◆ **Brief**:
Scan the material below for lines with the word "wrong". Reply with the count and no other words.

Top of The data

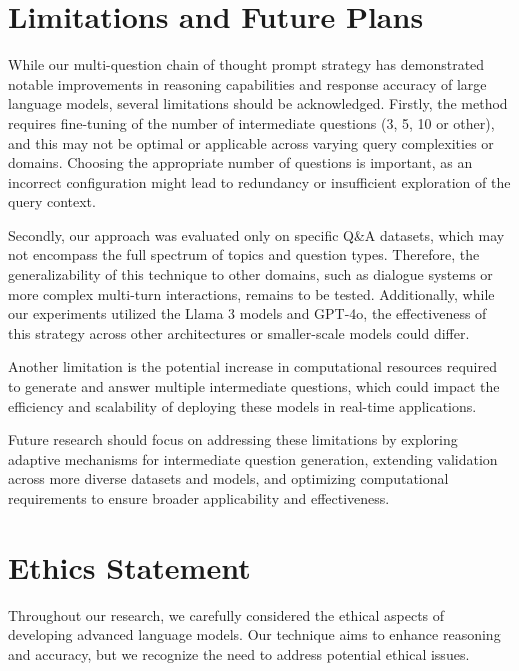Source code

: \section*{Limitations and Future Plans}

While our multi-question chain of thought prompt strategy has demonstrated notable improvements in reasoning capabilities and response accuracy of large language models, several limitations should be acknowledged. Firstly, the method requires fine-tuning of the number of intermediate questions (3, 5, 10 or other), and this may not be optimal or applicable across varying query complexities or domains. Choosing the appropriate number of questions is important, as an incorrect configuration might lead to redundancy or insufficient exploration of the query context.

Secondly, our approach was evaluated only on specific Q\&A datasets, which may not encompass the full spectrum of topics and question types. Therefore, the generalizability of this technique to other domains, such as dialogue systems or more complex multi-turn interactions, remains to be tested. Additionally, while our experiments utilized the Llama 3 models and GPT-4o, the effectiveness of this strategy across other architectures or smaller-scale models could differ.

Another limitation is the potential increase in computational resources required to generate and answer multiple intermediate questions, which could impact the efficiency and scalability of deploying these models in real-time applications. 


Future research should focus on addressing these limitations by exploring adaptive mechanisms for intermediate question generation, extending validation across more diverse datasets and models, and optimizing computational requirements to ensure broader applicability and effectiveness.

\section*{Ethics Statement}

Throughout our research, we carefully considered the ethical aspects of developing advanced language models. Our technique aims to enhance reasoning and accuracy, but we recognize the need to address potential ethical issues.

Bottom of The data
Top of The data

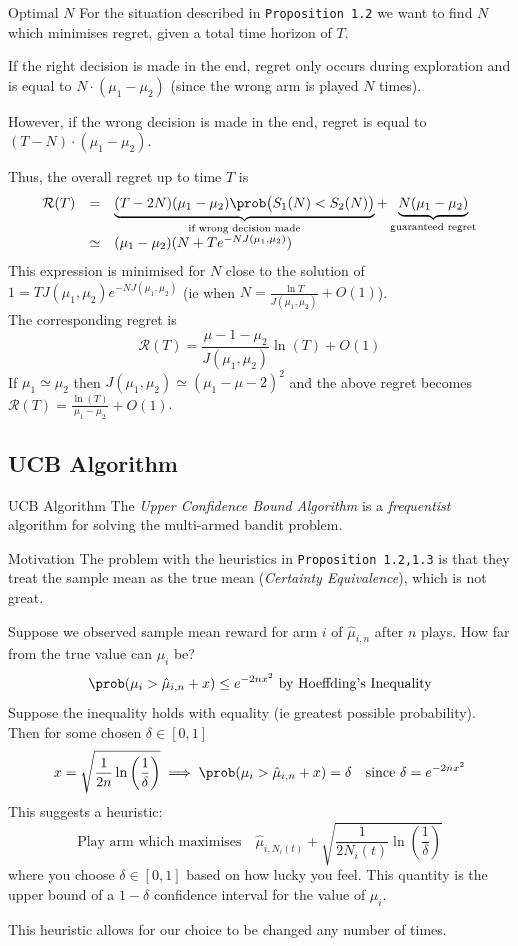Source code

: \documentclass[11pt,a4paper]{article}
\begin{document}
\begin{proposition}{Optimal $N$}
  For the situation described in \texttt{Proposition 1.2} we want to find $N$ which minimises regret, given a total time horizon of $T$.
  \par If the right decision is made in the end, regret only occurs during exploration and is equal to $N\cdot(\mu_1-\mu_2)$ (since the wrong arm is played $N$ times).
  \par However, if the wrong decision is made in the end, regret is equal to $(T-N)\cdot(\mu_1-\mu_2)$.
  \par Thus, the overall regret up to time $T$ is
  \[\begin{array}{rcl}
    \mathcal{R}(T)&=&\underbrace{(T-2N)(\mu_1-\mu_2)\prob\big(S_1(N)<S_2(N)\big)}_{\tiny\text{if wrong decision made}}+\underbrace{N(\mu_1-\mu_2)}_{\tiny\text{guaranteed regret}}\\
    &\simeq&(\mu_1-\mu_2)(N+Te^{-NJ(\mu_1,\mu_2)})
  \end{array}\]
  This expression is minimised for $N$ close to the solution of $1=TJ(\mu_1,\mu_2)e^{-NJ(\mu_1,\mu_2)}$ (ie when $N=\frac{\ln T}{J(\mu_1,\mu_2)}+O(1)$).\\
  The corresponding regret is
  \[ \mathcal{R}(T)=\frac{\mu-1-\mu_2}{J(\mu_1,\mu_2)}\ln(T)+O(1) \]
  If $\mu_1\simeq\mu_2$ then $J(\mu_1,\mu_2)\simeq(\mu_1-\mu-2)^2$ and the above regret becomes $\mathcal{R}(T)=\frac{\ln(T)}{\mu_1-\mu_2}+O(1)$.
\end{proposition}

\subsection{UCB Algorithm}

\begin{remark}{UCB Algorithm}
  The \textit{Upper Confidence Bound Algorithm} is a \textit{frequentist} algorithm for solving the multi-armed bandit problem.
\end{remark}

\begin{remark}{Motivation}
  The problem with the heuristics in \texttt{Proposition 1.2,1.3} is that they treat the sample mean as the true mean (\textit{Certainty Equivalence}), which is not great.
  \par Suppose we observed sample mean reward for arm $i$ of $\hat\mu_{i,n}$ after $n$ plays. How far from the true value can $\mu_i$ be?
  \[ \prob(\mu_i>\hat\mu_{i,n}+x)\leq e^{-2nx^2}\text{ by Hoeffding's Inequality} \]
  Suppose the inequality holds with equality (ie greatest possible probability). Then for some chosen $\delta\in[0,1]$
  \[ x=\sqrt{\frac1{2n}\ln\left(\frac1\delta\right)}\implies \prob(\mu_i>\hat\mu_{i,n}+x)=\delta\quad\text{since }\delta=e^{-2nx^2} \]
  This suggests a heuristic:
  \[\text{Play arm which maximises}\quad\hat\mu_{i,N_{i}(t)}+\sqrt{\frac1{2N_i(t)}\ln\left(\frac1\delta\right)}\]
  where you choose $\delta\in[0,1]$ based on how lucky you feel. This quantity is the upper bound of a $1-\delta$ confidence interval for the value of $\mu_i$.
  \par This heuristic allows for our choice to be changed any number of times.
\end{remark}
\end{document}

Bottom of The data
Top of The data

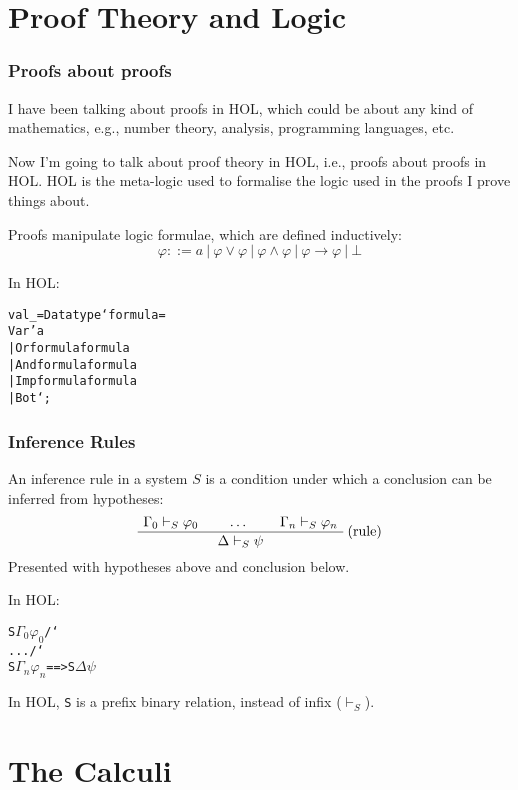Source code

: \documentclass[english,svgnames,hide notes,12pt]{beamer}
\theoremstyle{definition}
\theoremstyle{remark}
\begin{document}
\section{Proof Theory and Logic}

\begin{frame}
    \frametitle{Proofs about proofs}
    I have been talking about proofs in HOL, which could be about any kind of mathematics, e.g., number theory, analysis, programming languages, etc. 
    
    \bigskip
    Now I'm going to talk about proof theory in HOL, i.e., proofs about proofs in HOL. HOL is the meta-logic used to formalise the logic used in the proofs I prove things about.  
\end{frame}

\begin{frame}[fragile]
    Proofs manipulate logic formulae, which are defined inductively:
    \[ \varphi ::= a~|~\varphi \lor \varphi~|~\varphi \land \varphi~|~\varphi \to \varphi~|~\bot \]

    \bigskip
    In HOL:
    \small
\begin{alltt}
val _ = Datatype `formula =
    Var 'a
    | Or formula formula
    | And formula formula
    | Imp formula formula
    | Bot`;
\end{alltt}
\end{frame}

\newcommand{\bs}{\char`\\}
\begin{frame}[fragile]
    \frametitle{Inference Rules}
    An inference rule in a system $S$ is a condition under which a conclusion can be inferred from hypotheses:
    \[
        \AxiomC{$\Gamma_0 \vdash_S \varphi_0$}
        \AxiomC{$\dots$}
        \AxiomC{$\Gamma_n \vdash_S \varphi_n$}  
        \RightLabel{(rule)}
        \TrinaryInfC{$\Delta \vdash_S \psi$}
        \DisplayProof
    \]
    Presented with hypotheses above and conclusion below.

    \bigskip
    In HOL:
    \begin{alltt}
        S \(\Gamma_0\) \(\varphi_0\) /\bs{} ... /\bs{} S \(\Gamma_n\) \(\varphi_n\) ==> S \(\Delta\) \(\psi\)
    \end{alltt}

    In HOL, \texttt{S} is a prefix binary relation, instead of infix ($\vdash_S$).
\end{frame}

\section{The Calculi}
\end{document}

Bottom of The data

◆ **Response area**:
3